§ Records provided
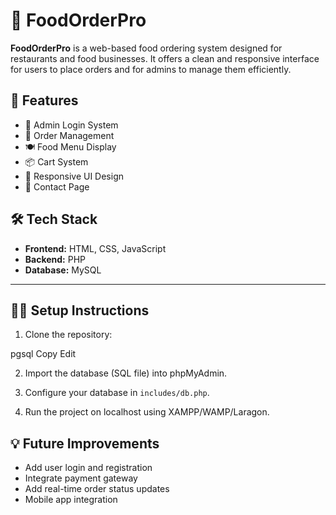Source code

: # 🍔 FoodOrderPro

**FoodOrderPro** is a web-based food ordering system designed for restaurants and food businesses. It offers a clean and responsive interface for users to place orders and for admins to manage them efficiently.

## 🚀 Features

- 🔐 Admin Login System
- 🛒 Order Management
- 🍽️ Food Menu Display
- 📦 Cart System
- 📱 Responsive UI Design
- 💬 Contact Page

## 🛠️ Tech Stack

- **Frontend:** HTML, CSS, JavaScript
- **Backend:** PHP
- **Database:** MySQL

------------------------------------------------------------------------------------------------------------------
## 🧑‍💻 Setup Instructions

1. Clone the repository:

pgsql
Copy
Edit

2. Import the database (SQL file) into phpMyAdmin.

3. Configure your database in `includes/db.php`.

4. Run the project on localhost using XAMPP/WAMP/Laragon.

## 💡 Future Improvements

- Add user login and registration
- Integrate payment gateway
- Add real-time order status updates
- Mobile app integration

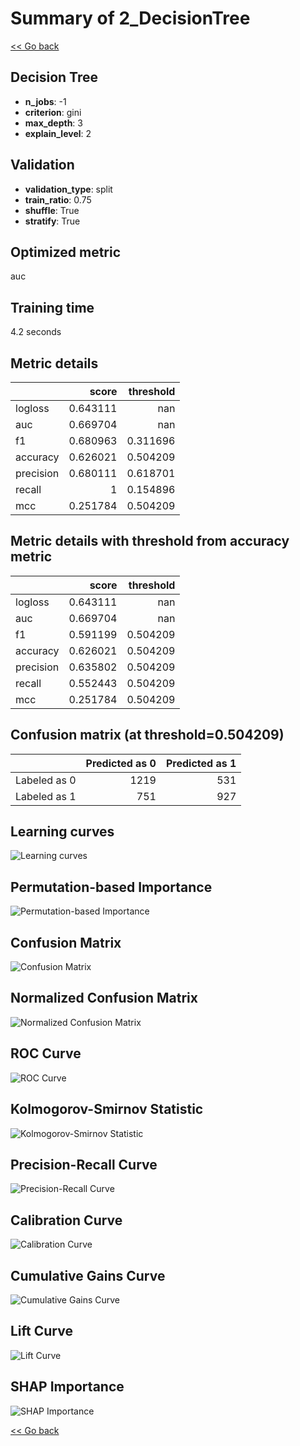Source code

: # Summary of 2_DecisionTree

[<< Go back](../README.md)


## Decision Tree
- **n_jobs**: -1
- **criterion**: gini
- **max_depth**: 3
- **explain_level**: 2

## Validation

- **validation_type**: split
- **train_ratio**: 0.75
- **shuffle**: True
- **stratify**: True

## Optimized metric

auc

## Training time

4.2 seconds

## Metric details

|           |    score |   threshold |
|:----------|---------:|------------:|
| logloss   | 0.643111 |  nan        |
| auc       | 0.669704 |  nan        |
| f1        | 0.680963 |    0.311696 |
| accuracy  | 0.626021 |    0.504209 |
| precision | 0.680111 |    0.618701 |
| recall    | 1        |    0.154896 |
| mcc       | 0.251784 |    0.504209 |

## Metric details with threshold from accuracy metric

|           |    score |   threshold |
|:----------|---------:|------------:|
| logloss   | 0.643111 |  nan        |
| auc       | 0.669704 |  nan        |
| f1        | 0.591199 |    0.504209 |
| accuracy  | 0.626021 |    0.504209 |
| precision | 0.635802 |    0.504209 |
| recall    | 0.552443 |    0.504209 |
| mcc       | 0.251784 |    0.504209 |

## Confusion matrix (at threshold=0.504209)

|              |   Predicted as 0 |   Predicted as 1 |
|:-------------|-----------------:|-----------------:|
| Labeled as 0 |             1219 |              531 |
| Labeled as 1 |              751 |              927 |

## Learning curves
![Learning curves](learning_curves.png)

## Permutation-based Importance
![Permutation-based Importance](permutation_importance.png)
## Confusion Matrix

![Confusion Matrix](confusion_matrix.png)

## Normalized Confusion Matrix

![Normalized Confusion Matrix](confusion_matrix_normalized.png)

## ROC Curve

![ROC Curve](roc_curve.png)

## Kolmogorov-Smirnov Statistic

![Kolmogorov-Smirnov Statistic](ks_statistic.png)

## Precision-Recall Curve

![Precision-Recall Curve](precision_recall_curve.png)

## Calibration Curve

![Calibration Curve](calibration_curve_curve.png)

## Cumulative Gains Curve

![Cumulative Gains Curve](cumulative_gains_curve.png)

## Lift Curve

![Lift Curve](lift_curve.png)

## SHAP Importance
![SHAP Importance](shap_importance.png)

[<< Go back](../README.md)

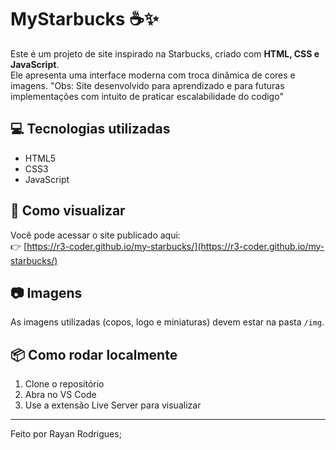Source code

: # MyStarbucks ☕✨

Este é um projeto de site inspirado na Starbucks, criado com **HTML, CSS e JavaScript**.  
Ele apresenta uma interface moderna com troca dinâmica de cores e imagens.
"Obs: Site desenvolvido para aprendizado e para futuras implementações com intuito de praticar escalabilidade do codigo"

## 💻 Tecnologias utilizadas
- HTML5
- CSS3
- JavaScript

## 🚀 Como visualizar
Você pode acessar o site publicado aqui:  
👉 [https://r3-coder.github.io/my-starbucks/](https://r3-coder.github.io/my-starbucks/)

## 📷 Imagens
As imagens utilizadas (copos, logo e miniaturas) devem estar na pasta `/img`.

## 📦 Como rodar localmente
1. Clone o repositório
2. Abra no VS Code
3. Use a extensão Live Server para visualizar

---

Feito por Rayan Rodrigues;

§ Work instructions
Pictures stay out; everything else in the records gets copied exactly.

§ Exercise response
Source code

: # 🍔 FoodOrderPro

**FoodOrderPro** is a web-based food ordering system designed for restaurants and food businesses. It offers a clean and responsive interface for users to place orders and for admins to manage them efficiently.

## 🚀 Features

- 🔐 Admin Login System
- 🛒 Order Management
- 🍽️ Food Menu Display
- 📦 Cart System
- 📱 Responsive UI Design
- 💬 Contact Page

## 🛠️ Tech Stack

- **Frontend:** HTML, CSS, JavaScript
- **Backend:** PHP
- **Database:** MySQL

------------------------------------------------------------------------------------------------------------------
## 🧑‍💻 Setup Instructions

1. Clone the repository:

pgsql
Copy
Edit

2. Import the database (SQL file) into phpMyAdmin.

3. Configure your database in `includes/db.php`.

4. Run the project on localhost using XAMPP/WAMP/Laragon.

## 💡 Future Improvements

- Add user login and registration
- Integrate payment gateway
- Add real-time order status updates
- Mobile app integration

Source code

: # Summary of 2_DecisionTree

[<< Go back](../README.md)


## Decision Tree
- **n_jobs**: -1
- **criterion**: gini
- **max_depth**: 3
- **explain_level**: 2

## Validation

- **validation_type**: split
- **train_ratio**: 0.75
- **shuffle**: True
- **stratify**: True

## Optimized metric

auc

## Training time

4.2 seconds

## Metric details

|           |    score |   threshold |
|:----------|---------:|------------:|
| logloss   | 0.643111 |  nan        |
| auc       | 0.669704 |  nan        |
| f1        | 0.680963 |    0.311696 |
| accuracy  | 0.626021 |    0.504209 |
| precision | 0.680111 |    0.618701 |
| recall    | 1        |    0.154896 |
| mcc       | 0.251784 |    0.504209 |

## Metric details with threshold from accuracy metric

|           |    score |   threshold |
|:----------|---------:|------------:|
| logloss   | 0.643111 |  nan        |
| auc       | 0.669704 |  nan        |
| f1        | 0.591199 |    0.504209 |
| accuracy  | 0.626021 |    0.504209 |
| precision | 0.635802 |    0.504209 |
| recall    | 0.552443 |    0.504209 |
| mcc       | 0.251784 |    0.504209 |

## Confusion matrix (at threshold=0.504209)

|              |   Predicted as 0 |   Predicted as 1 |
|:-------------|-----------------:|-----------------:|
| Labeled as 0 |             1219 |              531 |
| Labeled as 1 |              751 |              927 |

## Learning curves
![Learning curves](learning_curves.png)

## Permutation-based Importance
![Permutation-based Importance](permutation_importance.png)
## Confusion Matrix

![Confusion Matrix](confusion_matrix.png)

## Normalized Confusion Matrix

![Normalized Confusion Matrix](confusion_matrix_normalized.png)

## ROC Curve

![ROC Curve](roc_curve.png)

## Kolmogorov-Smirnov Statistic

![Kolmogorov-Smirnov Statistic](ks_statistic.png)

## Precision-Recall Curve

![Precision-Recall Curve](precision_recall_curve.png)

## Calibration Curve

![Calibration Curve](calibration_curve_curve.png)

## Cumulative Gains Curve

![Cumulative Gains Curve](cumulative_gains_curve.png)

## Lift Curve

![Lift Curve](lift_curve.png)

## SHAP Importance
![SHAP Importance](shap_importance.png)

[<< Go back](../README.md)

Source code

: # MyStarbucks ☕✨

Este é um projeto de site inspirado na Starbucks, criado com **HTML, CSS e JavaScript**.  
Ele apresenta uma interface moderna com troca dinâmica de cores e imagens.
"Obs: Site desenvolvido para aprendizado e para futuras implementações com intuito de praticar escalabilidade do codigo"

## 💻 Tecnologias utilizadas
- HTML5
- CSS3
- JavaScript

## 🚀 Como visualizar
Você pode acessar o site publicado aqui:  
👉 [https://r3-coder.github.io/my-starbucks/](https://r3-coder.github.io/my-starbucks/)

## 📷 Imagens
As imagens utilizadas (copos, logo e miniaturas) devem estar na pasta `/img`.

## 📦 Como rodar localmente
1. Clone o repositório
2. Abra no VS Code
3. Use a extensão Live Server para visualizar

---

Feito por Rayan Rodrigues;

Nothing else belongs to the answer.